At Mrs. Dorsey's trial, the evidence revealed that, as the result of childhood sexual abuse by her grandfather ("Pawpaw"), the victim developed a dissociative disorder in which she has at least two distinct personalities "Big Wendy" and "Little Wendy." When subjected to upsetting situations or memories, the victim's primary or host personality, Big Wendy, retreats and Little Wendy takes over. Such an occurrence is called by the experts a "dissociative state." When the victim goes into a dissociative state, she takes on the voice and personality of a five- to nine-year-old child. There was expert testimony that in this condition the victim can easily be taken advantage of by adults and would be "extremely vulnerable to any manipulation, especially sexual." Little Wendy is aware of most of Big Wendy's activities, but Big Wendy has no personal knowledge of what happens to Little Wendy; for Big Wendy, the time spent in a dissociative state as Little Wendy is a blackout or "lost time." Although the experts said the victim's dissociation is easily triggered, they also testified that an individual with dissociative disorder can appear normal to others as long as circumstances triggering the dissociation are avoided.
During the victim's junior year of high school, she realized she was having problems and sought help from a school counselor.

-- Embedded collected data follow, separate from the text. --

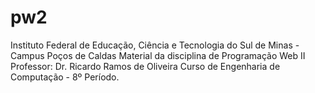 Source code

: # pw2

Instituto Federal de Educação, Ciência e Tecnologia do Sul de Minas - Campus Poços de Caldas
Material da disciplina de Programação Web II
Professor: Dr. Ricardo Ramos de Oliveira
Curso de Engenharia de Computação - 8º Período.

Concerned about the seriousness of the victim's problems, that counselor consulted Mrs. Dorsey, the lead school counselor. For a short time the victim was seeing Mrs. Dorsey and two other counselors on a regular basis, as well as attending classes. Eventually, however, Mrs. Dorsey convinced the victim and her mother that she alone could best help the victim. Consequently, the victim stopped seeing the other counselors and started spending more time with Mrs. Dorsey, often missing classes. The victim and Mrs. Dorsey spent long periods of time in Mrs. Dorsey's office with the door closed and the windows covered. The victim would also often drive home with Mrs. Dorsey, to babysit for the Dorseys' children and then spend the night at their house. The overnight visits became increasingly frequent over the victim's last two years of high school, and after graduation the victim moved *710 in with the Dorseys. When appellants moved to a new town, the victim moved with them. During the period of approximately five years that the victim lived with the Dorseys, she worked, dated and had many aspects of an apparently normal life.
In the fall of 1990, the victim was beginning to doubt whether living with the Dorseys was helping her. She went into a dissociative state while with a family friend and revealed that she was having sexual relations with the Dorseys. With that friend's encouragement, the victim moved out and sought professional help. In her sessions with psychologists and psychiatrists, the victim as Little Wendy described how Mrs. Dorsey (whom Little Wendy called "Mommy") would talk about Pawpaw and tell her that Pawpaw was coming to get her but that he would stay away as long as she was engaging in various forms of sexual activity with Mrs. Dorsey. These activities, including kissing, touching, oral sex and intercourse with the use of a dildo, occurred in Mrs. Dorsey's office and in her van on deserted dirt roads, as well as in appellants' homes and boat. At some point Mr. Dorsey ("Papa" to Little Wendy) joined the activities occurring at home, engaging in oral, vaginal and anal sex with the victim.
The evidence at Mr. Dorsey's trial was similar, but by that time approximately eight months after Mrs. Dorsey's trial the victim's doctors had discovered additional personalities. In particular, a third personality called "Trouble" was identified. Trouble comes out when Little Wendy or any of the others are being physically hurt because she feels no pain. Mr. Dorsey testified at his trial and admitted having sexual relations with the victim but stated that their activities were consensual.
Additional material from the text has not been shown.